Aim of the task:
Determine the number of lines of the records below that include "loginButton". Respond with the number and no other text.

Data for processing:
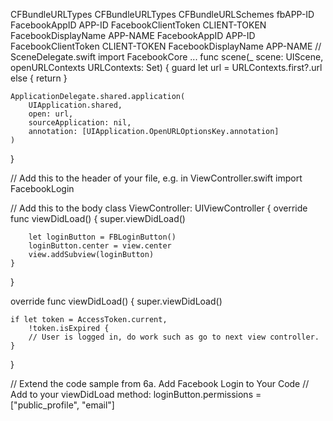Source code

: 

<key>CFBundleURLTypes</key>
<array>
  <dict>
  </dict>
<key>CFBundleURLTypes</key>
<array>
  <dict>
  <key>CFBundleURLSchemes</key>
  <array>
    <string>fbAPP-ID</string>
  </array>
  </dict>
</array>
<key>FacebookAppID</key>
<string>APP-ID</string>
<key>FacebookClientToken</key>
<string>CLIENT-TOKEN</string>
<key>FacebookDisplayName</key>
<string>APP-NAME</string></array>
<key>FacebookAppID</key>
<string>APP-ID</string>
<key>FacebookClientToken</key>
<string>CLIENT-TOKEN</string>
<key>FacebookDisplayName</key>
<string>APP-NAME</string>
// SceneDelegate.swift
import FacebookCore
  ...
func scene(_ scene: UIScene, openURLContexts URLContexts: Set<UIOpenURLContext>) {
    guard let url = URLContexts.first?.url else {
        return
    }

    ApplicationDelegate.shared.application(
        UIApplication.shared,
        open: url,
        sourceApplication: nil,
        annotation: [UIApplication.OpenURLOptionsKey.annotation]
    )
}


// Add this to the header of your file, e.g. in ViewController.swift 
import FacebookLogin

// Add this to the body
class ViewController: UIViewController {
    override func viewDidLoad() {
        super.viewDidLoad()
	
        let loginButton = FBLoginButton()
        loginButton.center = view.center
        view.addSubview(loginButton)
    }
}

override func viewDidLoad() {
    super.viewDidLoad()

    if let token = AccessToken.current,
        !token.isExpired {
        // User is logged in, do work such as go to next view controller.
    }
}
   
// Extend the code sample from 6a. Add Facebook Login to Your Code
// Add to your viewDidLoad method:
loginButton.permissions = ["public_profile", "email"]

Solution to the exercise:
4